(Stored data entries)
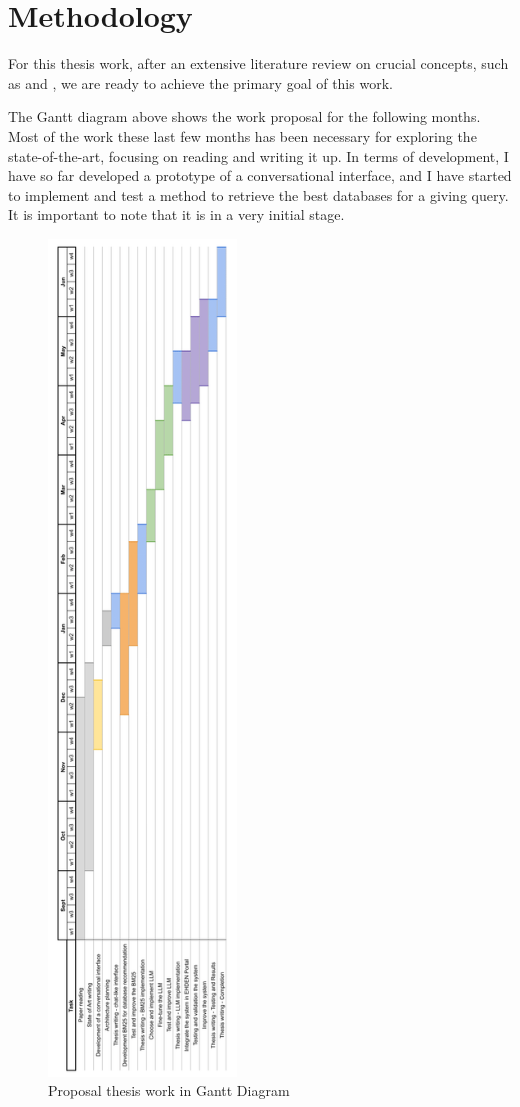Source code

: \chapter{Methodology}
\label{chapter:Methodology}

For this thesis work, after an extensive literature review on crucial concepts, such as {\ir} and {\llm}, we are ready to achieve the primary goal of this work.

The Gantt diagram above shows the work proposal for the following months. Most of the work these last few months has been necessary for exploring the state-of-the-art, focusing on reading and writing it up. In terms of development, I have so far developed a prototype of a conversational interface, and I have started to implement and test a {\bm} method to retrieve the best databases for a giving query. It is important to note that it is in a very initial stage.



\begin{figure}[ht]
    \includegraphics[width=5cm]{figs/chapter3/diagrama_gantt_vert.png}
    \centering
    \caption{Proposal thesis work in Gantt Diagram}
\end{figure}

_PROBLEM TO SOLVE_
The entries above are to be repeated in full, except for their pictures.

_RESPONSE_
Source code

: \chapter{Methodology}
\label{chapter:Methodology}

For this thesis work, after an extensive literature review on crucial concepts, such as {\ir} and {\llm}, we are ready to achieve the primary goal of this work.

The Gantt diagram above shows the work proposal for the following months. Most of the work these last few months has been necessary for exploring the state-of-the-art, focusing on reading and writing it up. In terms of development, I have so far developed a prototype of a conversational interface, and I have started to implement and test a {\bm} method to retrieve the best databases for a giving query. It is important to note that it is in a very initial stage.



\begin{figure}[ht]
    \includegraphics[width=5cm]{figs/chapter3/diagrama_gantt_vert.png}
    \centering
    \caption{Proposal thesis work in Gantt Diagram}
\end{figure}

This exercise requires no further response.